As a result of the COVID-19 pandemic and the significant uncertainty it will continue to have on Nucor and our stakeholders, we have instituted enterprise-wide efforts to enhance our liquidity and support our teammates, which include, among other things:

• Capital Expenditures - We began the year with a capital expenditures

budget of $2.00 billion. We reviewed our capital expenditures budget and

          decided to delay certain capital projects that had not begun, briefly
          paused a few of our larger projects and continued with certain projects

that were either close to completion or where work had been scheduled.

As a result, our 2020 capital expenditures estimate is approximately

$1.70 billion.

• Working Capital - Our net working capital position has contracted to

provide a source of incremental liquidity as business activity has

slowed. In addition, we are maintaining reduced raw material inventory

levels in line with our anticipated near-term production requirements, a

          change we believe is sustainable and we intend to maintain after the
          pandemic.

• Pay & Benefits - We expect a significant decrease in compensation

          expense in 2020 as almost all of our remuneration plans are heavily
          weighted toward incentive compensation which rewards productivity and
          profitability. We implemented a temporary compensation floor for
          production and non-production hourly teammates and have committed to
          offering at least their normal benefits during the crisis. Nucor's
          executive compensation program intentionally sets base salaries below

the market median for similar size industrial and materials companies.
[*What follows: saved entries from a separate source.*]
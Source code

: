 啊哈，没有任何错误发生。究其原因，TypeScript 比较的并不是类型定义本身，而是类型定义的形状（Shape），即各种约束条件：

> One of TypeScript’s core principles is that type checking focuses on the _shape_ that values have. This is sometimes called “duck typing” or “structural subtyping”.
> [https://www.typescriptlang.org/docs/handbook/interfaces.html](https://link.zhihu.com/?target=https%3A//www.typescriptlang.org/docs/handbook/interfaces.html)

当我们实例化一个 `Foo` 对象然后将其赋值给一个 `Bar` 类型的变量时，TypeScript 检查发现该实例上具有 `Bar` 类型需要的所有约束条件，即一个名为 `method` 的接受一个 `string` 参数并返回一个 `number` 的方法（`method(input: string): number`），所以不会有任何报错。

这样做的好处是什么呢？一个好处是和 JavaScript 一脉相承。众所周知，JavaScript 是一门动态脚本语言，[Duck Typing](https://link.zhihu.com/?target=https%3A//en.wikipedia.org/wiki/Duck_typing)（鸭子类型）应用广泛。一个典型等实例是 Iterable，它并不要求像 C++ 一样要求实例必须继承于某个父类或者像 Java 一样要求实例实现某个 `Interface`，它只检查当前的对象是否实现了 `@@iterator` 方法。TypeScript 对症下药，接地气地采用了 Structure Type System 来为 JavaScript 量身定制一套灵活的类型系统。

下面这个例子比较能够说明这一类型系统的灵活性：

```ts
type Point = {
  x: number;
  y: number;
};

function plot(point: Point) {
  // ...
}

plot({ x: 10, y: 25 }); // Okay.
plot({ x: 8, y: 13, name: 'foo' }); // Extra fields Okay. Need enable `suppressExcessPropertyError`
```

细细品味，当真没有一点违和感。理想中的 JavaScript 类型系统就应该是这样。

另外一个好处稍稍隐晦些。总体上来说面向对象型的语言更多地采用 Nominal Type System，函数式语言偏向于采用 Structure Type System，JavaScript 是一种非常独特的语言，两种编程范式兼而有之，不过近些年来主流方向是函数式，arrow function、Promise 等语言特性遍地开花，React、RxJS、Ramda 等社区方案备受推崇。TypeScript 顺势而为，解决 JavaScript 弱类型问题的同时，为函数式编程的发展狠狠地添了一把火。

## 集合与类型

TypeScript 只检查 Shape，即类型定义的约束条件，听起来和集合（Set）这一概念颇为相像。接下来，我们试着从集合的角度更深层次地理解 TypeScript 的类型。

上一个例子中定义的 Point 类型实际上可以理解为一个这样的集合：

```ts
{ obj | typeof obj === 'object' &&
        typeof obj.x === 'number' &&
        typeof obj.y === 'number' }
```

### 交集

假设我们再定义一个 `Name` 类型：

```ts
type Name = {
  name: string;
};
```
          With much lower profitability expected in 2020, we anticipate our
          executive leadership will incur a significant reduction in earned
          incentive compensation on an absolute dollar and percentage basis
          compared to compensation attributable to 2019 performance.


To further enhance our liquidity, Nucor took advantage of attractive market
conditions during the second quarter of 2020 to issue low coupon debt in the
form of long-term notes. In May, Nucor issued $500.0 million of 2.000% Notes due
2025 and $500.0 million of 2.700% Notes due 2030. Additionally, in July, Nucor
became an obligor with respect to $162.6 million in 40-year variable-rate Green
Bonds to partially fund the capital costs associated with the construction of
our plate mill located in Brandenburg, Kentucky. Our credit ratings of an A-
long-term rating from Standard & Poor's and a Baa1 long-term rating from Moody's
were unchanged by these debt issuances.

Nucor operates a capital-intensive business in highly cyclical markets. We
therefore utilize conservative financial practices that maximize our financial
strength during economic downturns like the one we are currently experiencing
that was caused by the COVID-19 pandemic. Our liquidity position, consisting of
cash and cash equivalents, short-term investments and restricted cash and cash
equivalents, remained strong at $3.41 billion as of October 3, 2020.
Additionally, Nucor has no significant debt maturities until September 2022.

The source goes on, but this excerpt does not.